Required work:
Using the listing below, report all lines holding the word "DoxyParams".

═══ Material to process ═══

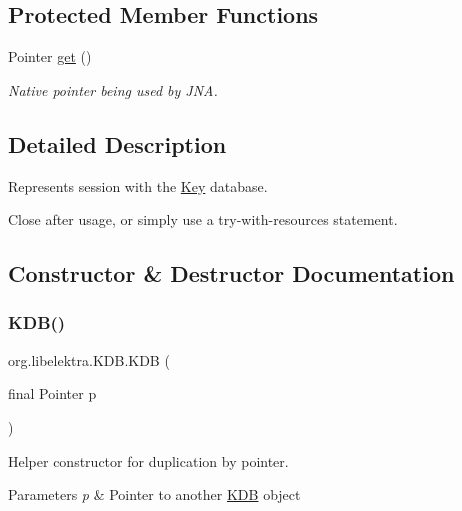 \subsection*{Protected Member Functions}
\begin{DoxyCompactItemize}
\item 
Pointer \hyperlink{classorg_1_1libelektra_1_1KDB_a600abc786bde91a3122bd96be991a3d5}{get} ()
\begin{DoxyCompactList}\small\item\em Native pointer being used by J\+NA. \end{DoxyCompactList}\end{DoxyCompactItemize}


\subsection{Detailed Description}
Represents session with the \hyperlink{classorg_1_1libelektra_1_1Key}{Key} database. 

Close after usage, or simply use a try-\/with-\/resources statement. 

\subsection{Constructor \& Destructor Documentation}
\mbox{\label{classorg_1_1libelektra_1_1KDB_a256255ad383403a2efe699c4ccc4fe12}} 
\subsubsection{\texorpdfstring{K\+D\+B()}{KDB()}}
{\footnotesize\ttfamily org.\+libelektra.\+K\+D\+B.\+K\+DB (\begin{DoxyParamCaption}\item[{final Pointer}]{p }\end{DoxyParamCaption})\hspace{0.3cm}{\ttfamily [inline]}}



Helper constructor for duplication by pointer. 


\begin{DoxyParams}{Parameters}
{\em p} & Pointer to another \hyperlink{classorg_1_1libelektra_1_1KDB}{K\+DB} object \\
\hline
\end{DoxyParams}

═══

Written answer:
\begin{DoxyParams}{Parameters}
\end{DoxyParams}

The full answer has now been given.